FAH continuing education course 2020: Plant-based extracts - process development and production
Plant-based extracts are used on an industrial scale for the production of phytopharmaceuticals, food supplements and cosmetics. Current trends such as "natural products" and "... away from fossil fuels" are boosting the growth of these industries.
In comparison, the technology used for extract production does not reflect the latest state of knowledge. In order to maintain the current markets against the background of increasing regulatory requirements and to gain new ones, a considerable improvement in technology is required. This improvement is based on the further development of basic processes and equipment as well as the application of process design methodology based on simulation and laboratory experiments.
Date: October 18 - 21, 2020
The extraction of active ingredients for medicines, food and cosmetics from renewable raw materials is becoming increasingly important due to the expected market development and the sustainability of these processes. The technical implementation of the extraction of phytoextracts is currently characterized by empirical experience. In order to provide the existing empirical know-how with a scientific basis, the Phytoextracts course explains the design of basic operations such as solid extraction (solvent and supercritical), liquid-liquid extraction and adsorption/chromatography. The botanical, chemical and analytical principles of phytoextraction will also be covered.
Date: October 13 - 16, 2019
Date: September 15 - 18, 2019
Current developments in the field of stationary phases as well as new findings in process design through simulations, combined with laboratory experiments and/or statistical experimental design, have led to process chromatography increasingly representing an economical process alternative in both product development and production. The separation of isomers, enantiomers and diastereomers as well as the purification of phytoextracts and fermentation broths are typical applications.
The course content is taught in the form of lectures, interactive tutorials, group experiments in the laboratory and computer simulations. The target group includes scientists and technicians working with preparative chromatography on a process and production scale as well as chemists and engineers in process development.
Date: October 14-17, 2018
In the production of amino acids, peptides, proteins and monoclonal antibodies, 50-90 % of the manufacturing costs are caused by downstream processing. In process development, separation processes must be designed in a specific sequence based on the physico-chemical properties of the target molecules, impurities and secondary components. This makes it possible to increase the yield and achieve the desired purity while reducing the number of basic operations.
Downstream processing methods for complex molecules are becoming increasingly efficient and therefore more economical. Recent developments in stationary phases and production equipment as well as the latest process design methods through simulation combined with laboratory experiments have made this progress possible.

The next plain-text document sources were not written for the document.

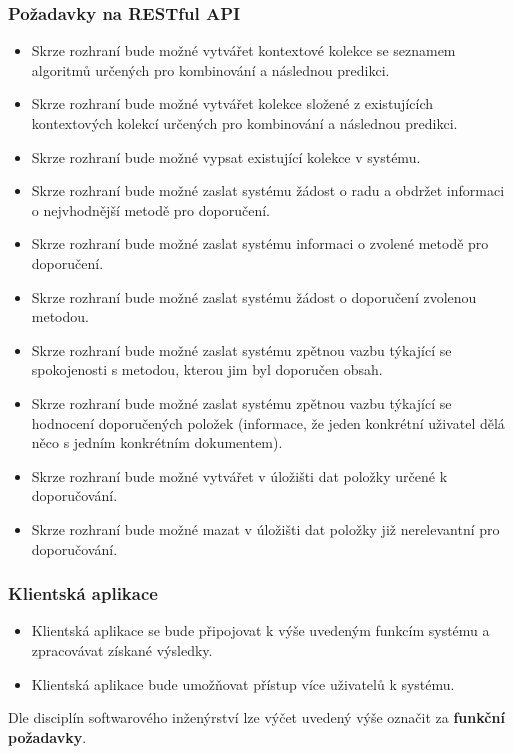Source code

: \documentclass[thesis=M,czech]{FITthesis}[2014/05/07]
\begin{document}
\subsubsection{Požadavky na RESTful API}
\begin{itemize}
	\item Skrze rozhraní bude možné vytvářet kontextové kolekce se seznamem algoritmů určených pro kombinování a následnou predikci.
	\item Skrze rozhraní bude možné vytvářet kolekce složené z existujících kontextových kolekcí určených pro kombinování a následnou predikci.
	\item Skrze rozhraní bude možné vypsat existující kolekce v systému.		
	\item Skrze rozhraní bude možné zaslat systému žádost o radu a obdržet informaci o nejvhodnější metodě pro doporučení.
	\item Skrze rozhraní bude možné zaslat systému informaci o zvolené metodě pro doporučení.
	\item Skrze rozhraní bude možné zaslat systému žádost o doporučení zvolenou metodou.	
	\item Skrze rozhraní bude možné zaslat systému zpětnou vazbu týkající se spokojenosti s metodou, kterou jim byl doporučen obsah.
	\item Skrze rozhraní bude možné zaslat systému zpětnou vazbu týkající se hodnocení doporučených položek (informace, že jeden konkrétní uživatel dělá něco s jedním konkrétním dokumentem).
	\item Skrze rozhraní bude možné vytvářet v úložišti dat položky určené k doporučování. 
	\item Skrze rozhraní bude možné mazat v úložišti dat položky již nerelevantní pro doporučování. 
\end{itemize}

\subsubsection{Klientská aplikace}
\begin{itemize}
	\item Klientská aplikace se bude připojovat k výše uvedeným funkcím systému a zpracovávat získané výsledky.
	\item Klientská aplikace bude umožňovat přístup více uživatelů k systému.	
\end{itemize}	

Dle disciplín softwarového inženýrství lze výčet uvedený výše označit za \textbf{funkční požadavky}.
\end{document}
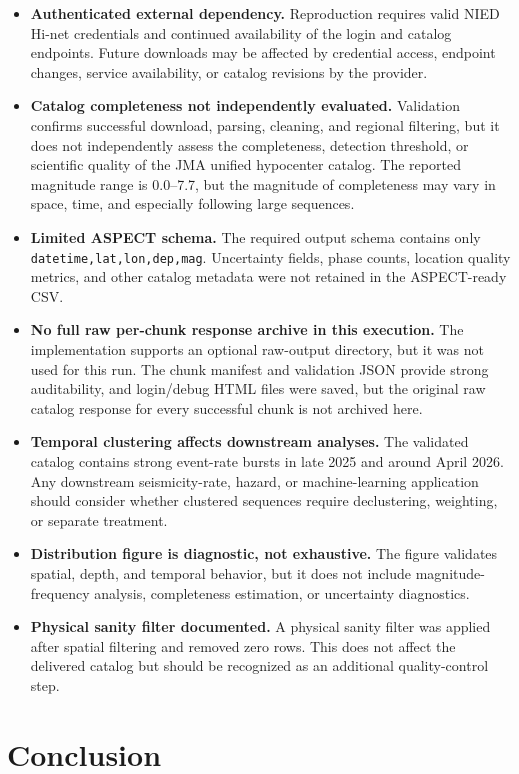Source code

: \documentclass[11pt]{article}
\begin{document}
\begin{itemize}
  \item \textbf{Authenticated external dependency.} Reproduction requires valid NIED Hi-net credentials and continued availability of the login and catalog endpoints. Future downloads may be affected by credential access, endpoint changes, service availability, or catalog revisions by the provider.
  \item \textbf{Catalog completeness not independently evaluated.} Validation confirms successful download, parsing, cleaning, and regional filtering, but it does not independently assess the completeness, detection threshold, or scientific quality of the JMA unified hypocenter catalog. The reported magnitude range is 0.0--7.7, but the magnitude of completeness may vary in space, time, and especially following large sequences.
  \item \textbf{Limited ASPECT schema.} The required output schema contains only \texttt{datetime,lat,lon,dep,mag}. Uncertainty fields, phase counts, location quality metrics, and other catalog metadata were not retained in the ASPECT-ready CSV.
  \item \textbf{No full raw per-chunk response archive in this execution.} The implementation supports an optional raw-output directory, but it was not used for this run. The chunk manifest and validation JSON provide strong auditability, and login/debug HTML files were saved, but the original raw catalog response for every successful chunk is not archived here.
  \item \textbf{Temporal clustering affects downstream analyses.} The validated catalog contains strong event-rate bursts in late 2025 and around April 2026. Any downstream seismicity-rate, hazard, or machine-learning application should consider whether clustered sequences require declustering, weighting, or separate treatment.
  \item \textbf{Distribution figure is diagnostic, not exhaustive.} The figure validates spatial, depth, and temporal behavior, but it does not include magnitude-frequency analysis, completeness estimation, or uncertainty diagnostics.
  \item \textbf{Physical sanity filter documented.} A physical sanity filter was applied after spatial filtering and removed zero rows. This does not affect the delivered catalog but should be recognized as an additional quality-control step.
\end{itemize}

\section{Conclusion}
\end{document}
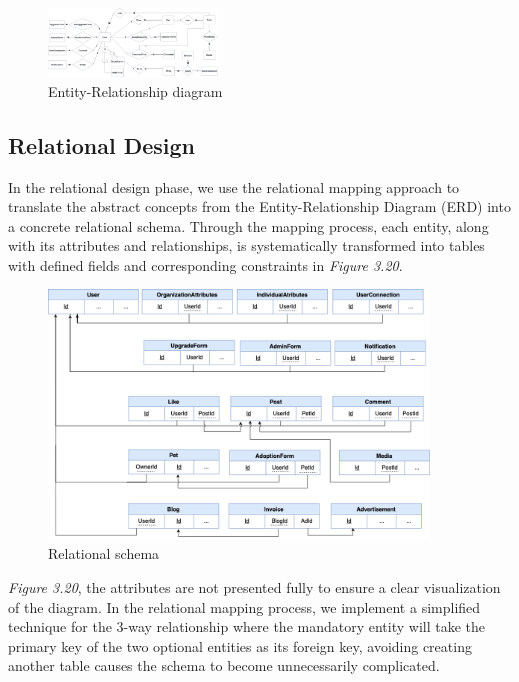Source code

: \begin{figure}[H]
    \centering
    \includegraphics[angle=-90,width=0.4\textwidth]{Figures/DatabaseDesign/Entities-ERD.png}
    \caption{Entity-Relationship diagram}
\end{figure}
\clearpage

\subsection{Relational Design}

In the relational design phase, we use the relational mapping approach
to translate the abstract concepts from the Entity-Relationship Diagram
(ERD) into a concrete relational schema. Through the mapping process,
each entity, along with its attributes and relationships, is
systematically transformed into tables with defined fields and
corresponding constraints in \emph{Figure 3.20}.

\begin {figure}[H]
\centering
\includegraphics[width=0.9\textwidth]{Figures/DatabaseDesign/Entities-Mapping.png}
\caption{Relational schema}
\end{figure}

\emph{Figure 3.20}, the attributes are not presented fully to ensure a clear visualization of the diagram. In the relational mapping process, we implement a simplified technique for the 3-way relationship where the mandatory entity will take the primary key of the two optional entities as its foreign key, avoiding creating another table causes the schema to become unnecessarily complicated.

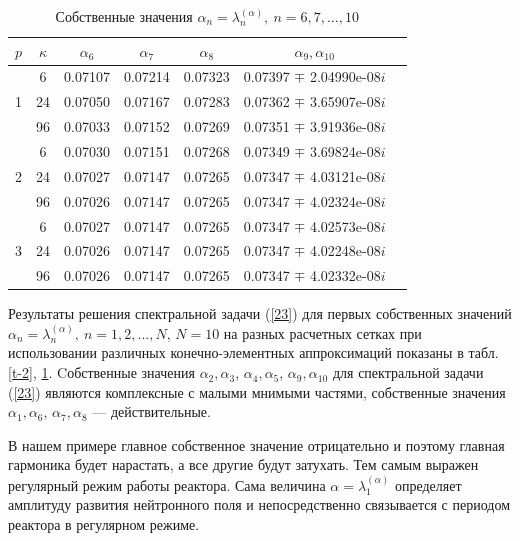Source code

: \documentclass[authoryear]{elsarticle}
\begin{document}
\begin{table}[h]
\caption{Собственные значения $\alpha_n = \lambda_n^{(\alpha )}, \ n = 6,7, ..., 10$}
\label{t-3}
\begin{center}
\begin{tabular}{ccccccc}
\hline
$p$ & $\kappa$ & $\alpha_6$ &  $\alpha_7$ & $\alpha_8$ &  $\alpha_9, \alpha_{10}$ \\ 
\hline
& 6 & 0.07107  & 0.07214  & 0.07323  & 0.07397 $\mp$ 2.04990e-08$i$ \\
1 & 24 & 0.07050  & 0.07167  & 0.07283  & 0.07362 $\mp$ 3.65907e-08$i$ \\
& 96 & 0.07033  & 0.07152  & 0.07269  & 0.07351 $\mp$ 3.91936e-08$i$  \\
\hline
& 6  & 0.07030  & 0.07151  & 0.07268  & 0.07349 $\mp$ 3.69824e-08$i$ \\
2 & 24 & 0.07027  & 0.07147  & 0.07265  & 0.07347 $\mp$ 4.03121e-08$i$ \\
& 96  & 0.07026  & 0.07147  & 0.07265  & 0.07347 $\mp$ 4.02324e-08$i$ \\
\hline
& 6 & 0.07027  & 0.07147  & 0.07265  & 0.07347 $\mp$ 4.02573e-08$i$ \\
3 & 24 & 0.07026  & 0.07147  & 0.07265  & 0.07347 $\mp$ 4.02248e-08$i$ \\
& 96 & 0.07026  & 0.07147  & 0.07265  & 0.07347 $\mp$ 4.02332e-08$i$ \\
\hline
\end{tabular}
\end{center}
\end{table}

Результаты решения спектральной задачи (\ref{23}) для первых собственных
значений $\alpha_n = \lambda_n^{(\alpha)}, \ n = 1,2, ..., N$, $ N=10$
на разных расчетных сетках при использовании различных
конечно-элементных аппроксимаций показаны в табл.\ref{t-2}, \ref{t-3}. Cобственные значения $\alpha_2, \alpha_3$, $\alpha_4, \alpha_5$, $\alpha_9, \alpha_{10}$ 
для спектральной задачи (\ref{23}) являются комплексные с малыми мнимыми частями, собственные значения $\alpha_1, \alpha_6$, $\alpha_7, \alpha_8$ --- действительные.

В нашем примере главное собственное значение
отрицательно и поэтому главная гармоника
будет нарастать, а все другие будут затухать. Тем самым выражен регулярный режим 
работы реактора. Сама величина $\alpha = \lambda_1^{(\alpha)}$ определяет амплитуду 
развития нейтронного поля и непосредственно связывается с периодом реактора
в регулярном режиме.
\end{document}
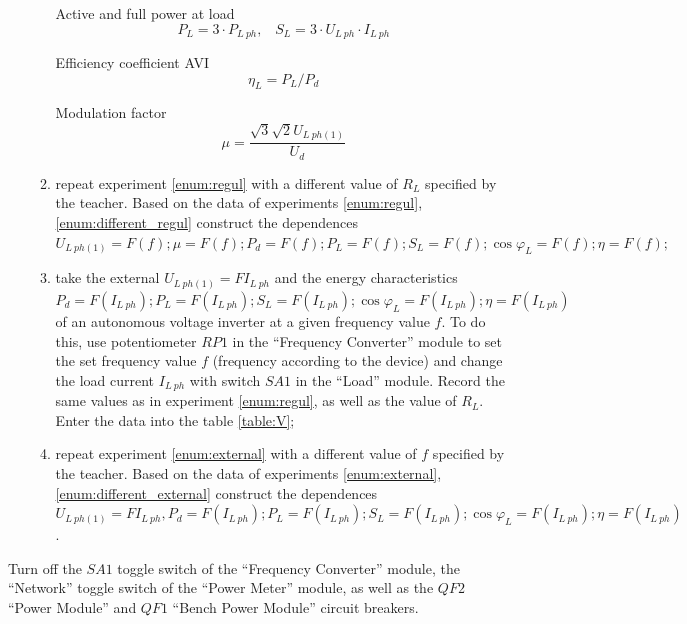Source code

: \documentclass[a4paper,14pt]{article}
\begin{document}
\begin{enumerate}
\begin{enumerate}
Active and full power at load
\begin{equation}
P_L = 3\cdot P_{L\:ph},\;\;\; S_L = 3\cdot U_{L\:ph}\cdot I_{L\:ph}
\end{equation}
 

Efficiency coefficient AVI
\begin{equation}
\eta_L = P_L/P_d
\end{equation}

Modulation factor
\begin{equation}
\mu = \frac{\sqrt{3}\sqrt{2}U_{L\:ph(1)}}{U_d}
\end{equation}


\item \label{enum:different_regul} repeat experiment \ref{enum:regul} with a different value of $R_L$ specified by the teacher. 
Based on the data of experiments \ref{enum:regul}, \ref{enum:different_regul} construct the dependences $U_{L\:ph(1)} = F(f); \mu = F(f); P_d = F(f); P_L = F(f); S_L = F(f); \cos\varphi_L = F(f); \eta = F(f);$



\item \label{enum:external} take the external $U_{L\:ph(1)} = F{I_{L\:ph}}$ and the energy characteristics $P_d = F(I_{L\:ph}); P_L = F(I_{L\:ph}); S_L = F(I_{L\:ph}); \cos\varphi_L = F(I_{L\:ph}); \eta = F(I_{L\:ph})$  of an autonomous voltage inverter at a given frequency value $f$. 
To do this, use potentiometer $RP1$ in the “Frequency Converter” module to set the set frequency value $f$ (frequency according to the device) and change the load current $I_{L\:ph}$ with switch $SA1$ in the “Load” module. 
Record the same values as in experiment \ref{enum:regul}, as well as the value of $R_L$.
Enter the data into the table \ref{table:V};
\item \label{enum:different_external}repeat experiment \ref{enum:external} with a different value of $f$ specified by the teacher. Based on the data of experiments \ref{enum:external}, \ref{enum:different_external} 
construct the dependences $U_{L\:ph(1)} = F{I_{L\:ph}}, P_d = F(I_{L\:ph}); P_L = F(I_{L\:ph}); S_L = F(I_{L\:ph}); \cos\varphi_L = F(I_{L\:ph}); \eta = F(I_{L\:ph})$.

\end{enumerate}
\end{enumerate}

Turn off the $SA1$ toggle switch of the “Frequency Converter” module, the “Network” toggle switch of the “Power Meter” module, as well as the $QF2$ “Power Module” and $QF1$ “Bench Power Module” circuit breakers.
\end{document}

This seminar will explain the design of basic operations such as UF/DF, ion exchange and affinity membranes as well as affinity, ion exchange, immobilized metal affinity, size exclusion, hydrophobic interaction and reversed phase chromatography. These are established key technologies and are widely used as highly efficient separation processes in production. Other topics discussed include protein refolding, extractiopn and precipitation/crystallization. Virus inactivation/purification methods will also be explained.
Date: February 25-28, 2018
For synthetically produced active pharmaceutical ingredients, there is a continuing trend to switch from batchwise to continuous operation. The advantages here are higher product safety through improved process robustness, a smaller plant footprint, lower cleaning costs and idle times due to modular and flexible plants.
For the production of biopharmaceuticals, such as monoclonal antibodies, continuous perfusion has already become more established as a manufacturing variant than is publicly known. It is therefore logical to apply continuous process concepts to downstream as well. In the production of biomolecules, these concepts have so far only become established for high-volume bulk or fine chemicals. The imminent cost problems in the production of biotherapeutics due to competition with low cost generic producers or personalized medicine approaches have led to first studies on continuous manufacturing for amino acids, peptides and monoclonal antibodies as well as their fragments.
This course describes design and scheduling of basic operations in continuous manufacturing processes compared to classical batch plants and aims to provide feasible decision criteria.